- What the exercise asks -
Every record that follows should appear again in your answer, exactly the same.

====== Data records ======

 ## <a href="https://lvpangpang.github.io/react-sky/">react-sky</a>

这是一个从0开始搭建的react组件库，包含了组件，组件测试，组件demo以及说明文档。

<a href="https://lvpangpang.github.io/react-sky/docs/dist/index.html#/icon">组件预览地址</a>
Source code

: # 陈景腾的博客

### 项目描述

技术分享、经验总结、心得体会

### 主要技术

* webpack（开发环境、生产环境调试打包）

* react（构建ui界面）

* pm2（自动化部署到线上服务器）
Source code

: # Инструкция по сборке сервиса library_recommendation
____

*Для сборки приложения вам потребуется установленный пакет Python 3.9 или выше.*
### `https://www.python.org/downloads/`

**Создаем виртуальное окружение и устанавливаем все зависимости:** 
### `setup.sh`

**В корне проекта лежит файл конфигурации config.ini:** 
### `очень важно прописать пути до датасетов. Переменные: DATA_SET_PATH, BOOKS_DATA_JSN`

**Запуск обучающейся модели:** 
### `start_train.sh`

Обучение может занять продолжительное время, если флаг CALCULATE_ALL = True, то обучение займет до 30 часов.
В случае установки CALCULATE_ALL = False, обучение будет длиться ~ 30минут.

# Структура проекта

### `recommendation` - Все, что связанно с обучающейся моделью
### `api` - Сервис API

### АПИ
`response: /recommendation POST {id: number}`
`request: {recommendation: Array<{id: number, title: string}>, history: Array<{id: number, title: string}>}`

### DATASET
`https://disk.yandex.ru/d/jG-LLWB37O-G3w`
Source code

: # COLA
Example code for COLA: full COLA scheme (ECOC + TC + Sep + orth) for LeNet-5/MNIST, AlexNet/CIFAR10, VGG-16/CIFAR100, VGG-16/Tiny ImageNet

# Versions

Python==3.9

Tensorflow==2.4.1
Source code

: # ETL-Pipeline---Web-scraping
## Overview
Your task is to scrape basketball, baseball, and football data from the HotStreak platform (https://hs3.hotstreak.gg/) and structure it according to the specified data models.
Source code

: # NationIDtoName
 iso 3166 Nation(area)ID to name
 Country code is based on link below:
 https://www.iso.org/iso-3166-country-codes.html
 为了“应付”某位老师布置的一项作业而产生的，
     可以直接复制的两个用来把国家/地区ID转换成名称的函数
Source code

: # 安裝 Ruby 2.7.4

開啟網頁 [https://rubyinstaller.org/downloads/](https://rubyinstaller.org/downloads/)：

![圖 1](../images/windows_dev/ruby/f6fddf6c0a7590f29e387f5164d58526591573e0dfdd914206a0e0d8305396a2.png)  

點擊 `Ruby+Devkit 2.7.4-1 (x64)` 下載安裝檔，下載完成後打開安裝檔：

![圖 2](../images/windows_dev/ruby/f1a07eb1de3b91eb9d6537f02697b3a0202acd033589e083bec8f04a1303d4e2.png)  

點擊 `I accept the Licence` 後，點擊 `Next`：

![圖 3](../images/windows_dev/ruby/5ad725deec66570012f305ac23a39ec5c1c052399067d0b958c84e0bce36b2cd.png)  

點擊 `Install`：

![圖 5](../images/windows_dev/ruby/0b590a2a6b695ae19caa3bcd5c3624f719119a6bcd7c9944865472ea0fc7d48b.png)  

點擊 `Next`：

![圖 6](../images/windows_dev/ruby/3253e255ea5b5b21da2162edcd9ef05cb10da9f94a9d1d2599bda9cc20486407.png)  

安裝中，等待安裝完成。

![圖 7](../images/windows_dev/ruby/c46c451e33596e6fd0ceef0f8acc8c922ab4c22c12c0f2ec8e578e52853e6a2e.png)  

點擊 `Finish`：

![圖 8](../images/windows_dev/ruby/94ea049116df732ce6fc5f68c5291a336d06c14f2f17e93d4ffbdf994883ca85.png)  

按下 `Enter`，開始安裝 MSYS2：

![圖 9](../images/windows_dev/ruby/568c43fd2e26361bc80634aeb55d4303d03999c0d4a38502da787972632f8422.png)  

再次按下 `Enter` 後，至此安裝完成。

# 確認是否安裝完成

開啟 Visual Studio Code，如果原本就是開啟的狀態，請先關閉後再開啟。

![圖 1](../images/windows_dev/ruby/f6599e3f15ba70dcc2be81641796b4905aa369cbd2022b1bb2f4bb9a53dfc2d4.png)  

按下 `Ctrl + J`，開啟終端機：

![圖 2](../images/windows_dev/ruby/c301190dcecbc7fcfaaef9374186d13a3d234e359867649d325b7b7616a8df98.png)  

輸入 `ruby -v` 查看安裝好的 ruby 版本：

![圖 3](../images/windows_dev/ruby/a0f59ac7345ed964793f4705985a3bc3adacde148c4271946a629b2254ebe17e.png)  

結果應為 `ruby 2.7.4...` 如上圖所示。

======

- Response box -
 ## <a href="https://lvpangpang.github.io/react-sky/">react-sky</a>

这是一个从0开始搭建的react组件库，包含了组件，组件测试，组件demo以及说明文档。

<a href="https://lvpangpang.github.io/react-sky/docs/dist/index.html#/icon">组件预览地址</a>
Source code

: # 陈景腾的博客

### 项目描述

技术分享、经验总结、心得体会

### 主要技术

* webpack（开发环境、生产环境调试打包）

* react（构建ui界面）

* pm2（自动化部署到线上服务器）
Source code

: # Инструкция по сборке сервиса library_recommendation
____

*Для сборки приложения вам потребуется установленный пакет Python 3.9 или выше.*
### `https://www.python.org/downloads/`

**Создаем виртуальное окружение и устанавливаем все зависимости:** 
### `setup.sh`

**В корне проекта лежит файл конфигурации config.ini:** 
### `очень важно прописать пути до датасетов. Переменные: DATA_SET_PATH, BOOKS_DATA_JSN`

**Запуск обучающейся модели:** 
### `start_train.sh`

Обучение может занять продолжительное время, если флаг CALCULATE_ALL = True, то обучение займет до 30 часов.
В случае установки CALCULATE_ALL = False, обучение будет длиться ~ 30минут.

# Структура проекта

### `recommendation` - Все, что связанно с обучающейся моделью
### `api` - Сервис API

### АПИ
`response: /recommendation POST {id: number}`
`request: {recommendation: Array<{id: number, title: string}>, history: Array<{id: number, title: string}>}`

### DATASET
`https://disk.yandex.ru/d/jG-LLWB37O-G3w`
Source code

: # COLA
Example code for COLA: full COLA scheme (ECOC + TC + Sep + orth) for LeNet-5/MNIST, AlexNet/CIFAR10, VGG-16/CIFAR100, VGG-16/Tiny ImageNet

# Versions

Python==3.9

Tensorflow==2.4.1
Source code

: # ETL-Pipeline---Web-scraping
## Overview
Your task is to scrape basketball, baseball, and football data from the HotStreak platform (https://hs3.hotstreak.gg/) and structure it according to the specified data models.
Source code

: # NationIDtoName
 iso 3166 Nation(area)ID to name
 Country code is based on link below:
 https://www.iso.org/iso-3166-country-codes.html
 为了“应付”某位老师布置的一项作业而产生的，
     可以直接复制的两个用来把国家/地区ID转换成名称的函数
Source code

: # 安裝 Ruby 2.7.4

開啟網頁 [https://rubyinstaller.org/downloads/](https://rubyinstaller.org/downloads/)：

![圖 1](../images/windows_dev/ruby/f6fddf6c0a7590f29e387f5164d58526591573e0dfdd914206a0e0d8305396a2.png)  

點擊 `Ruby+Devkit 2.7.4-1 (x64)` 下載安裝檔，下載完成後打開安裝檔：

![圖 2](../images/windows_dev/ruby/f1a07eb1de3b91eb9d6537f02697b3a0202acd033589e083bec8f04a1303d4e2.png)  

點擊 `I accept the Licence` 後，點擊 `Next`：

![圖 3](../images/windows_dev/ruby/5ad725deec66570012f305ac23a39ec5c1c052399067d0b958c84e0bce36b2cd.png)  

點擊 `Install`：

![圖 5](../images/windows_dev/ruby/0b590a2a6b695ae19caa3bcd5c3624f719119a6bcd7c9944865472ea0fc7d48b.png)  

點擊 `Next`：

![圖 6](../images/windows_dev/ruby/3253e255ea5b5b21da2162edcd9ef05cb10da9f94a9d1d2599bda9cc20486407.png)  

安裝中，等待安裝完成。

![圖 7](../images/windows_dev/ruby/c46c451e33596e6fd0ceef0f8acc8c922ab4c22c12c0f2ec8e578e52853e6a2e.png)  

點擊 `Finish`：

![圖 8](../images/windows_dev/ruby/94ea049116df732ce6fc5f68c5291a336d06c14f2f17e93d4ffbdf994883ca85.png)  

按下 `Enter`，開始安裝 MSYS2：

![圖 9](../images/windows_dev/ruby/568c43fd2e26361bc80634aeb55d4303d03999c0d4a38502da787972632f8422.png)  

再次按下 `Enter` 後，至此安裝完成。

# 確認是否安裝完成

開啟 Visual Studio Code，如果原本就是開啟的狀態，請先關閉後再開啟。

![圖 1](../images/windows_dev/ruby/f6599e3f15ba70dcc2be81641796b4905aa369cbd2022b1bb2f4bb9a53dfc2d4.png)  

按下 `Ctrl + J`，開啟終端機：

![圖 2](../images/windows_dev/ruby/c301190dcecbc7fcfaaef9374186d13a3d234e359867649d325b7b7616a8df98.png)  

輸入 `ruby -v` 查看安裝好的 ruby 版本：

![圖 3](../images/windows_dev/ruby/a0f59ac7345ed964793f4705985a3bc3adacde148c4271946a629b2254ebe17e.png)  

結果應為 `ruby 2.7.4...` 如上圖所示。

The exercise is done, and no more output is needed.